Las tertulias se han acabado. Ya se sabe: el agobio de la prisa las enterró. De acuerdo. Pero uno piensa en qué posibilidades tendría hoy un cónclave de amigos dispuestos a cambiar opiniones en lugar de soltar improperios. De unos amigos que estuviesen dispuestos a considerar, por encima de sus intereses personales, el interés común. De unos amigos que ejercitasen la inteligencia. O el ingenio, que fue la flor más fina de los paliques en grupo. ¿Dónde anda la sutil ocurrencia, la frase acerada, el comentario agudo y perspicaz? Apenas si algunos columnistas de nota lo cultivan con innegable tino. Pero la tónica general es de predominio de la sal gorda y el epíteto burdo.
Estamos, pues, agobiados. Por encima de las frustraciones, por encima de las desilusiones, por encima de los desafueros y los desplantes de toda índole, una cosa predomina, ubicua y apabullante: la tristeza. Parecemos actores cansados de la representación. Actores sin público, de teatro vacío y melancólico por los desperdicios de la función anterior.
En cierta ocasión yo llamé aburridos, en el sentido cultural, a los cuarenta años de dictadura. Que ahora no sea preciso hablar de años perdidos. Nos acechan muchos peligros, no lo olvidemos. Pero quizá el mayor sea el de cansarnos de nosotros mismos. El de no saber ya resistir nuestra propia actitud desconfiada. Nuestro volcarnos -sin volcarnos- hacia el exterior y hacia los demás en solicitud de aceptación para nuestras mentiras y para nuestras privadas farsas. La gente se fatiga de hacer de público. Y reclama, comienza a reclamar, el importe de la entrada.

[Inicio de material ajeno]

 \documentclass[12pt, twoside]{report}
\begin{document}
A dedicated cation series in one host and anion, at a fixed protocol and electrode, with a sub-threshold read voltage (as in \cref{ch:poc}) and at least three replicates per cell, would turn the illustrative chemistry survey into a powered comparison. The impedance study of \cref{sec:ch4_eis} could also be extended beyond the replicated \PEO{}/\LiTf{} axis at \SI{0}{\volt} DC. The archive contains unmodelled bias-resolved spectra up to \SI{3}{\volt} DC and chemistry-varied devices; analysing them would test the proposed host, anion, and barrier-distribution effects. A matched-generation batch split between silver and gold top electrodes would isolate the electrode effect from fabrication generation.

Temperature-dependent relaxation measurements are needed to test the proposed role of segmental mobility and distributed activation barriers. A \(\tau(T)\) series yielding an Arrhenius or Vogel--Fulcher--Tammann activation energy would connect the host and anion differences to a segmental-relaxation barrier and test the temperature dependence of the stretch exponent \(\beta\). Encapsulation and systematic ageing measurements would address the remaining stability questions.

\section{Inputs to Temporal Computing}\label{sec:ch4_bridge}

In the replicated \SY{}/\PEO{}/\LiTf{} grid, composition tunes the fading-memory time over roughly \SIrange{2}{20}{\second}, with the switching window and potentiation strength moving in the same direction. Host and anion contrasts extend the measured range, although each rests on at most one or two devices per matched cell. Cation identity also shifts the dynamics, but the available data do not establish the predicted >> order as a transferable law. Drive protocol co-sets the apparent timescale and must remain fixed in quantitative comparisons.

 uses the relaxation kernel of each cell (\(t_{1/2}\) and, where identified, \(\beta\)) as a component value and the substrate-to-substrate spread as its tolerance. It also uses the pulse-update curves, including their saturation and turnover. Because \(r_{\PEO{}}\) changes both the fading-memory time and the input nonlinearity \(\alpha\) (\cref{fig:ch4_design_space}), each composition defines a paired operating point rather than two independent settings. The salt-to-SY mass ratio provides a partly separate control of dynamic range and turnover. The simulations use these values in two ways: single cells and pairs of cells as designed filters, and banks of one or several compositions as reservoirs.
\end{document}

¿Significa esto una vuelta a la autenticidad perdida? ¿O es que acaso nunca hubo autenticidad? No lo creo. Aun ahora mismo personas existen que nos conducen y nos conminan a encarar ese duro y difícil camino de ser verdaderos. Si lo logramos, todo cambiará. Y cambiarán las soluciones. Dicho de otro modo: habrá espectáculo cierto. Y todos seremos actores y público a la vez. Iremos, deberemos ir, a la raíz de los problemas. A su verdad profunda. A su autenticidad. Y en ella navegaremos con energía, con decisión. Seremos, en fin, alegres. La reserva, la doblez y la soledad hostil habrán desaparecido. Entonces comenzará el drama, el verdadero. Y ello será bueno. Pues sin drama, los pueblos no existen. Sin drama real, terco y de bulto, al que será menester abordar con el ánimo sereno y la voluntad firme.
No nos engañemos. No intercambiemos falsedades y artificiosidades. Eso debe dejar de ser, de una vez, lo nuestro. El español engaña y se engaña continuamente. Ese es el manantial de donde manan las turbias aguas de la desconfianza. Pero la desconfianza, como ya señaló en su tiempo el fino caletre del cardenal de Retz, es, a su vez, la gran engañadora. La que nos obliga a equivocarnos. La que invita, como decía Voltaire, a la traición. ¿Nos traiciona alguien, o somos nosotros los que nos traicionamos a nosotros mismos?
He aquí, a mi modo de ver, el otro gran drama. El que hace que un pueblo, por inauténtico, en vez de existir, se derrumbe. El drama tremendo de nuestra falta de autenticidad.